If only I was more motivated, I would start exercising.
I was planning on meal prepping on Sunday, but I couldn’t find the motivation.
I told myself I was going to walk each day this week, but I just don’t feel motivated.
Any of this sound familiar? Motivation gets a lot of credit and a lot of blame when it comes to making healthy changes. Rightfully so. Motivation is important and will 100% be the difference between you moving forward and you staying stuck.
But the thing that we get wrong is we think motivation inspires action, so we wait around until it shows up. In fact, it is the opposite. Once you understand the simple brain science of how motivation works, it is easy to create any time you want it. Today I’m going to show you how.

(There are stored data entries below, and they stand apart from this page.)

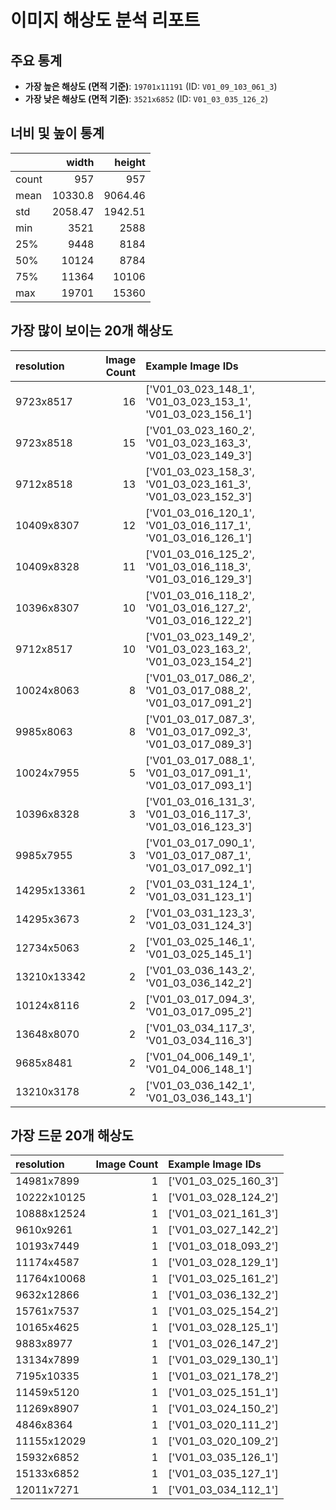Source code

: # 이미지 해상도 분석 리포트

## 주요 통계
- **가장 높은 해상도 (면적 기준)**: `19701x11191` (ID: `V01_09_103_061_3`)
- **가장 낮은 해상도 (면적 기준)**: `3521x6852` (ID: `V01_03_035_126_2`)

## 너비 및 높이 통계
|       |    width |   height |
|:------|---------:|---------:|
| count |   957    |   957    |
| mean  | 10330.8  |  9064.46 |
| std   |  2058.47 |  1942.51 |
| min   |  3521    |  2588    |
| 25%   |  9448    |  8184    |
| 50%   | 10124    |  8784    |
| 75%   | 11364    | 10106    |
| max   | 19701    | 15360    |

## 가장 많이 보이는 20개 해상도
| resolution   |   Image Count | Example Image IDs                                            |
|:-------------|--------------:|:-------------------------------------------------------------|
| 9723x8517    |            16 | ['V01_03_023_148_1', 'V01_03_023_153_1', 'V01_03_023_156_1'] |
| 9723x8518    |            15 | ['V01_03_023_160_2', 'V01_03_023_163_3', 'V01_03_023_149_3'] |
| 9712x8518    |            13 | ['V01_03_023_158_3', 'V01_03_023_161_3', 'V01_03_023_152_3'] |
| 10409x8307   |            12 | ['V01_03_016_120_1', 'V01_03_016_117_1', 'V01_03_016_126_1'] |
| 10409x8328   |            11 | ['V01_03_016_125_2', 'V01_03_016_118_3', 'V01_03_016_129_3'] |
| 10396x8307   |            10 | ['V01_03_016_118_2', 'V01_03_016_127_2', 'V01_03_016_122_2'] |
| 9712x8517    |            10 | ['V01_03_023_149_2', 'V01_03_023_163_2', 'V01_03_023_154_2'] |
| 10024x8063   |             8 | ['V01_03_017_086_2', 'V01_03_017_088_2', 'V01_03_017_091_2'] |
| 9985x8063    |             8 | ['V01_03_017_087_3', 'V01_03_017_092_3', 'V01_03_017_089_3'] |
| 10024x7955   |             5 | ['V01_03_017_088_1', 'V01_03_017_091_1', 'V01_03_017_093_1'] |
| 10396x8328   |             3 | ['V01_03_016_131_3', 'V01_03_016_117_3', 'V01_03_016_123_3'] |
| 9985x7955    |             3 | ['V01_03_017_090_1', 'V01_03_017_087_1', 'V01_03_017_092_1'] |
| 14295x13361  |             2 | ['V01_03_031_124_1', 'V01_03_031_123_1']                     |
| 14295x3673   |             2 | ['V01_03_031_123_3', 'V01_03_031_124_3']                     |
| 12734x5063   |             2 | ['V01_03_025_146_1', 'V01_03_025_145_1']                     |
| 13210x13342  |             2 | ['V01_03_036_143_2', 'V01_03_036_142_2']                     |
| 10124x8116   |             2 | ['V01_03_017_094_3', 'V01_03_017_095_2']                     |
| 13648x8070   |             2 | ['V01_03_034_117_3', 'V01_03_034_116_3']                     |
| 9685x8481    |             2 | ['V01_04_006_149_1', 'V01_04_006_148_1']                     |
| 13210x3178   |             2 | ['V01_03_036_142_1', 'V01_03_036_143_1']                     |

## 가장 드문 20개 해상도
| resolution   |   Image Count | Example Image IDs    |
|:-------------|--------------:|:---------------------|
| 14981x7899   |             1 | ['V01_03_025_160_3'] |
| 10222x10125  |             1 | ['V01_03_028_124_2'] |
| 10888x12524  |             1 | ['V01_03_021_161_3'] |
| 9610x9261    |             1 | ['V01_03_027_142_2'] |
| 10193x7449   |             1 | ['V01_03_018_093_2'] |
| 11174x4587   |             1 | ['V01_03_028_129_1'] |
| 11764x10068  |             1 | ['V01_03_025_161_2'] |
| 9632x12866   |             1 | ['V01_03_036_132_2'] |
| 15761x7537   |             1 | ['V01_03_025_154_2'] |
| 10165x4625   |             1 | ['V01_03_028_125_1'] |
| 9883x8977    |             1 | ['V01_03_026_147_2'] |
| 13134x7899   |             1 | ['V01_03_029_130_1'] |
| 7195x10335   |             1 | ['V01_03_021_178_2'] |
| 11459x5120   |             1 | ['V01_03_025_151_1'] |
| 11269x8907   |             1 | ['V01_03_024_150_2'] |
| 4846x8364    |             1 | ['V01_03_020_111_2'] |
| 11155x12029  |             1 | ['V01_03_020_109_2'] |
| 15932x6852   |             1 | ['V01_03_035_126_1'] |
| 15133x6852   |             1 | ['V01_03_035_127_1'] |
| 12011x7271   |             1 | ['V01_03_034_112_1'] |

Brain science of motivation
The key to understanding motivation is found in dopamine. Most people think of dopamine as our pleasure neurotransmitter. In actuality, dopamine spikes when our brain anticipates that something important is about to happen. It inspires us to take action to receive something good or avoid something bad. This is why you can get super motivated right before a big event or the night before a deadline!
This is also why it is so hard to motivate after a workout where you pushed it too hard or a diet that was too painful and restrictive.
In order for dopamine to be able to anticipate that something good is going to happen, it needs to pull from experience. Meaning you need to take action, receive a reward and then dopamine will learn to spike to motivate you to do it again.
In other words, action inspires motivation, not the other way around.
So how do I motivate to motivate?
I know at first that can seem daunting, however, that is usually because we are under the impression that we need to take massive action to get massive results. I’m looking at you my all-or-nothing, type A, perfectionists!
Don’t worry, I’m on your team and want you to get massive results too! But when you are playing that mental “should I – shouldn’t I” ping pong match, your action needs to be small enough that you don’t need motivation to do it. Then you need a reward to train your dopamine.
This is why checking off a to-do list box, closing a ring on your watch, hitting 10,000 steps, finishing that water bottle, seeing that view from the hike, etc. can feel so rewarding. It doesn’t need to be huge but you do need to take a quick pause and acknowledge it, so your brain links it to the behavior.
What do I do with this information?
Create an environment of rewarding experiences by setting incremental behavior goals. I would recommend tracking these goals through the habit tracker found in this blog, or crossing it off on a white board, or having some electronic tracking system (i.e. steps, rings, etc.). This physical act of positive reinforcement will start a flood of dopamine…and thus motivation.
And if you think that I am somehow invincible to needing extra support, here is the calendar currently on my refrigerator.
Yes, those are gold stars and yes I put stars in the empty boxes for the end of January so I could see them. I also put things on my to-do list that I’ve already done just so I can feel the accomplishment of checking them off. What’s your point?
If your brain is immediately starting to tell you that you have so far to go, so much to lose, a silly small step wont do anything…don’t think of it as a small step, think of it as a match. A flame that is going to catch and spread quickly. Before you know it, your motivation is going to be on fire!